01-01-2006 - Traces, n.1
Secularity or Secularism

Caprara. “Undue Interference”? Not at All

He was once the secretary of Palmiro Togliatti, the leader of the Italian Communist Party. Now a convinced Catholic, Massimo Caprara speaks of fallen ideologies. “The Church is freedom”

edited by Luca Pesenti

For twenty years, he was Palmiro Togliatti’s secretary, member of parliament in four governments, journalist, and co-founder of the Italian Communist daily Il Manifesto. He eventually rediscovered the Church and the faith, in a journey he described in a book last year (Riscoprirsi uomo [Rediscovering Oneself ], published by Marietti). Child of an age in which Christianity was under siege, he is a privileged witness of an age, our age, in which it is still necessary to explain why there is still a great need for the Church.

In his book, Why the Church?, Fr. Giussani writes, “The Church’s function in history is that of a mother calling back her children to the reality of things. […] The Church indicates the attitude which constitutes the best condition for tackling human problems: its direct task is not to provide man with solutions to the problems he encounters on his way; its function in history is to educate man in the religious sense.” How do you interpret this indication in our age?
I believe that the Church is watching the course of events in Europe and in the world with concerned objectivity, legitimately raising alarms or simply expressing apprehension when doctrine and the faith suggest it, and the active presence of religious tradition demands it.
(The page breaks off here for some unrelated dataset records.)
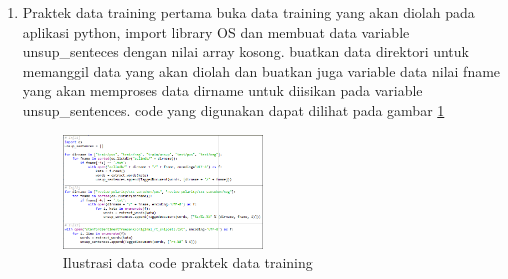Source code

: \begin{enumerate}
\item Praktek data training
\subitem pertama buka data training yang akan diolah pada aplikasi python, import library OS dan membuat data variable unsup\_senteces dengan nilai array kosong. buatkan data direktori untuk memanggil data yang akan diolah dan buatkan juga variable data nilai fname yang akan memproses data dirname untuk diisikan pada variable unsup\_sentences. code yang digunakan dapat dilihat pada gambar \ref{d22}
\begin{figure}[!htbp]
	\centering
	\includegraphics[width=0.5\textwidth]{figures/fathi/chapter5/hari3/2}
	\caption{Ilustrasi data code praktek data training }
	\label{d22}
\end{figure}


\end{enumerate}

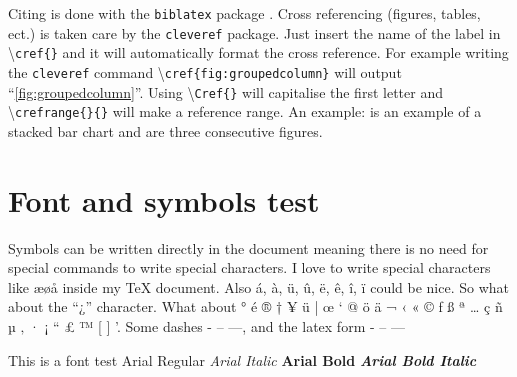 Citing is done with the \texttt{biblatex} package \cite{publication1}. Cross referencing (figures, tables, ect.) is taken care by the \texttt{cleveref} package. Just insert the name of the label in \textbackslash \texttt{cref\{\}} and it will automatically format the cross reference. For example writing the \texttt{cleveref} command \textbackslash \texttt{cref\{fig:groupedcolumn\}} will output ``\cref{fig:groupedcolumn}''. Using \textbackslash \texttt{Cref\{\}} will capitalise the first letter and \textbackslash \texttt{crefrange\{\}\{\}} will make a reference range. An example:  is an example of a stacked bar chart and  are three consecutive figures.

\section{Font and symbols test}
Symbols can be written directly in the document meaning there is no need for special commands to write special characters. I love to write special characters like æøå inside my \TeX{} document. Also á, à, ü, û, ë, ê, î, ï could be nice. So what about the ``¿'' character. What about ° é ® † ¥ ü | œ ‘ @ ö ä ¬ ‹ « © ƒ ß ª … ç ñ µ ‚ · ¡ “ £ ™ [ ] '. Some dashes - – —, and the latex form - -- --- 

This is a font test \newline 
Arial Regular \newline 
\textit{Arial Italic} \newline 
\textbf{Arial Bold} \newline 
\textbf{\textit{Arial Bold Italic}}
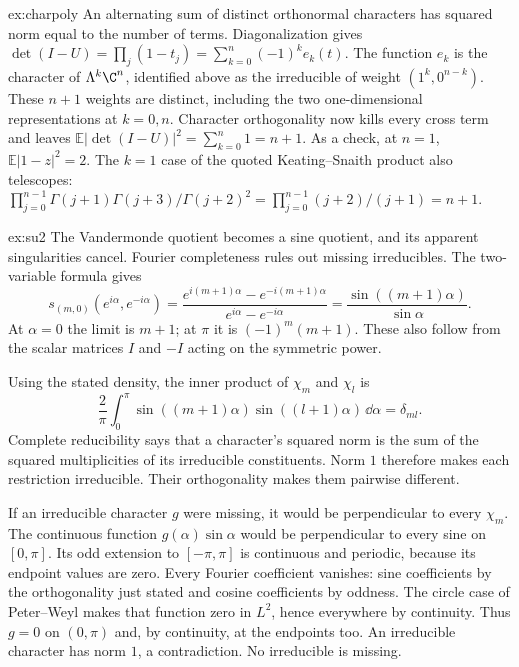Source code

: \begin{solution}{ex:charpoly}
\idea An alternating sum of distinct orthonormal characters has squared norm equal to the number of terms.
\writeup Diagonalization gives
$\det(I-U)=\prod_j(1-t_j)=\sum_{k=0}^n(-1)^ke_k(t)$.
The function $e_k$ is the character of $\Lambda^k\C^n$, identified above as the irreducible of weight $(1^k,0^{n-k})$. These $n+1$ weights are distinct, including the two one-dimensional representations at $k=0,n$. Character orthogonality now kills every cross term and leaves
$\mathbb E|\det(I-U)|^2=\sum_{k=0}^n1=n+1$.
As a check, at $n=1$, $\mathbb E|1-z|^2=2$. The $k=1$ case of the quoted Keating--Snaith product also telescopes:
$\prod_{j=0}^{n-1}\Gamma(j+1)\Gamma(j+3)/\Gamma(j+2)^2
=\prod_{j=0}^{n-1}(j+2)/(j+1)=n+1$.
\end{solution}

\begin{solution}{ex:su2}
\idea The Vandermonde quotient becomes a sine quotient, and its apparent singularities cancel. Fourier completeness rules out missing irreducibles.
\writeup The two-variable formula gives
\[
s_{(m,0)}(e^{i\alpha},e^{-i\alpha})
=\frac{e^{i(m+1)\alpha}-e^{-i(m+1)\alpha}}
 {e^{i\alpha}-e^{-i\alpha}}
=\frac{\sin((m+1)\alpha)}{\sin\alpha}.
\]
At $\alpha=0$ the limit is $m+1$; at $\pi$ it is $(-1)^m(m+1)$. These also follow from the scalar matrices $I$ and $-I$ acting on the symmetric power.

Using the stated density, the inner product of $\chi_m$ and $\chi_l$ is
\[
\frac2\pi\int_0^\pi\sin((m+1)\alpha)\sin((l+1)\alpha)\,\dd\alpha
=\delta_{ml}.
\]
Complete reducibility says that a character's squared norm is the sum of the squared multiplicities of its irreducible constituents. Norm $1$ therefore makes each restriction irreducible. Their orthogonality makes them pairwise different.

If an irreducible character $g$ were missing, it would be perpendicular to every $\chi_m$. The continuous function $g(\alpha)\sin\alpha$ would be perpendicular to every sine on $[0,\pi]$. Its odd extension to $[-\pi,\pi]$ is continuous and periodic, because its endpoint values are zero. Every Fourier coefficient vanishes: sine coefficients by the orthogonality just stated and cosine coefficients by oddness. The circle case of Peter--Weyl makes that function zero in $L^2$, hence everywhere by continuity. Thus $g=0$ on $(0,\pi)$ and, by continuity, at the endpoints too. An irreducible character has norm $1$, a contradiction. No irreducible is missing.
\end{solution}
Personally, I think that these interventions are part of the Church’s usual concern for the spiritual health of the nation and for its organic balance between worldliness and freedom. It’s a matter of vigilant support for man’s creative intelligence, solicitude for his humanity. By no means is it undue interference!

How has the role of the Church changed in the course of these past decades?

I think that the Church has strengthened its function, intervening in defense of experiences that cannot change with time, freeing itself from the defense of the temporal power typical of the nineteenth century, and taking up the role of peace builder, mediating in conflicts between nations and states. Wojtyla, in particular, was a great champion of peace, and contributed towards the overthrow of ideologies by continually appealing to reality, to truth, and to the dignity of all men. He was the greatest example of how battles can be won without wars, by acknowledging man as the center of life.

Are we now safe from ideologies?
The battle is anything but won. The ideologies today are the debris of failed ideologies, but they are more totalitarian, because they are apparently libertarian. This is why the Pope’s concern to defend life is the help he gives in combating the emptiness of ideology and its cultural predominance, as the Second Vatican Council pointed out forty years ago.

The totalitarianism of last century always tried to deny the Church freedom of expression, reducing it to silence. In your own experience, what is missing in a society when the Church is denied and violated?
When a society denies freedom of expression, the whole historical and social scene suffers and falls back, innocent victims suffer, and values and institutions proper to democracy and life are lost. The Church is freedom, as St. Ambrose wrote. Without it or against it there is no life; man becomes impotent against despair and loses all hope. In the Church, the homo viator finds his completeness, and in freedom the search for the better. When the Pope asks for more freedom, he asks it for everyone, not only for Christians.